Endings and beginnings. The end of summer and the beginning of winter. Samhain (generally pronounced sow-in) is the Gaelic/Irish name for this holiday that is usually seen as the Celtic new year and which we call Halloween. The translation of Samhain literally means "end of summer" and was celebrated on the astronomical occurrence of a "cross quarter" day which is the halfway point between the Autumnal Equinox and the Winter Solstice. The ancient Celtic peoples would celebrate this last of the three major harvests before winter set in. The festival of Samhain stood between the ending and beginning of their year and was considered a time when the borders between the world of matter and the world of spirit were allowed to merge. Ancestors and other "spirits" were allowed to move more freely into the mortal realm.. Many of our "Halloween" traditions come from this sacred time when death and the dead are honored as part of this life. 

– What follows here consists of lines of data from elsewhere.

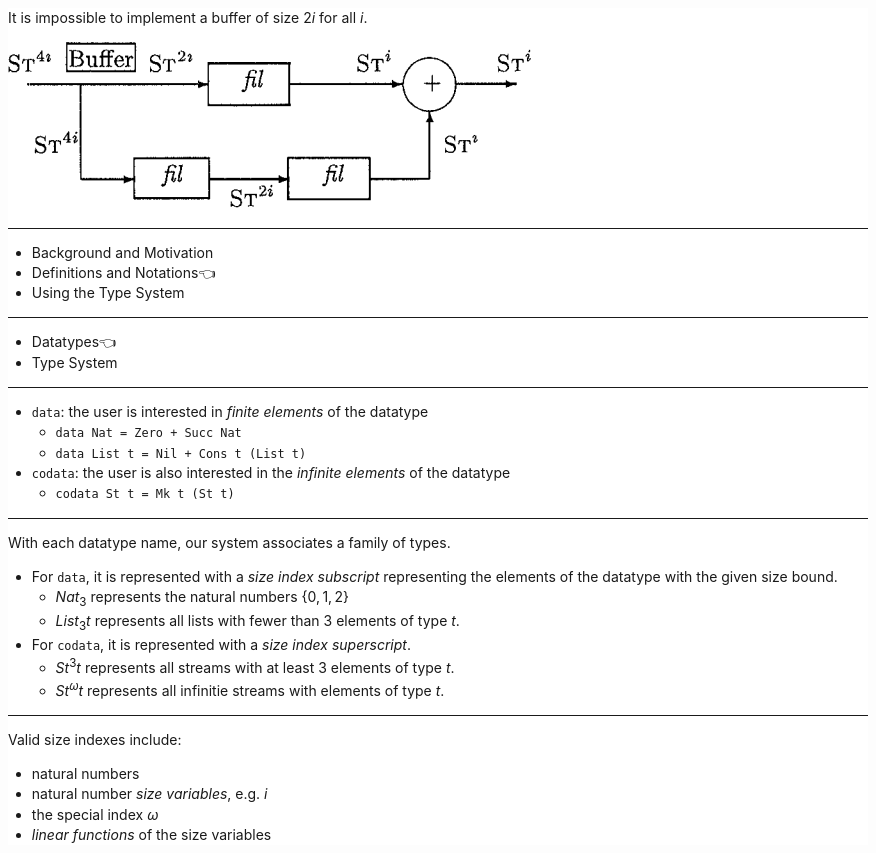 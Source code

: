 It is impossible
to implement a buffer of size $2i$ for all $i$.

![bg right contain](lower_bounds_of_sizes_of_all_streams.png)

------



- Background and Motivation
- Definitions and Notations👈
- Using the Type System

------



- Datatypes👈
- Type System

------



- `data`: the user is interested in *finite elements* of the datatype
  - `data Nat = Zero + Succ Nat`
  - `data List t = Nil + Cons t (List t)`
- `codata`: the user is also interested in the *infinite elements* of the datatype
  - `codata St t = Mk t (St t)`

------

With each datatype name, our system associates a family of types.

- For `data`, it is represented with a *size index subscript* representing the elements of the datatype with the given size bound.
  - $Nat_3$ represents the natural numbers $\{0, 1, 2\}$
  - $List_3 t$ represents all lists with fewer than $3$ elements of type $t$.
- For `codata`, it is represented with a *size index superscript*.
  - $St^3 t$ represents all streams with at least 3 elements of type $t$.
  - $St^{\omega} t$ represents all infinitie streams with elements of type $t$.

------

Valid size indexes include:

- natural numbers
- natural number *size variables*, e.g. $i$
- the special index $\omega$
- *linear functions* of the size variables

There are many books and websites to tell you of the customs and celebrations of this time of year and to dispel many of the misconceptions about this holiday that abound.
I would however like to take this moment to relate a more personal story that I have heard reflected in recent days and believe is more to the point of this holiday.
Just this week I found out that my father's brother and sister had both passed from this life
earlier this year. My father had crossed over from this life five years ago and before he passed I had gotten in touch with his brother with whom he had not spoken to in some 30 years. My uncle seemed very pleased to be in touch with our family again and came out for a truly touching visit with my father before he died.  My father was not in touch with his sister either and my uncle told us that he was also no longer in touch with this sister who lived in the very next town from him. After I called and told my uncle my father had passed I thought he would be eager to stay in touch with us but he never returned our calls or letters so contact was lost again until this week when I found out he was also gone from this life.  How sadden I was and wondered if he had anyone there with him in his final days.  How I had wished that he could have been more open and willing to forgive whatever he felt held him back from communicating with his family. What a lost opportunity to heal these family wounds that were so old no one even knew why they weren't talking anymore.
Clients have also been coming in with stories of falling out with their loved ones and not knowing what to do to heal the situation.  I believe this time of year, when we feel the pull
to move inward and reflect on what has happened to us throughout the year, is the perfect time to take stock of our families and friends and to make sure we have done all that we can to clear the air over misunderstandings and show how much we love them.  This is the time
to not only honor those who have passed before us but to honor those still with us by 
communicating our hope for a renewed relationship. Each emotion we have is a gift to be experienced and learned from. The reflection on the wisdom of our choices in a calm not reactionary manner is called for so as not to drown in our emotions but to experience the joy of our lives in relationship to others. Now could be the new beginning of love found refreshed and made whole.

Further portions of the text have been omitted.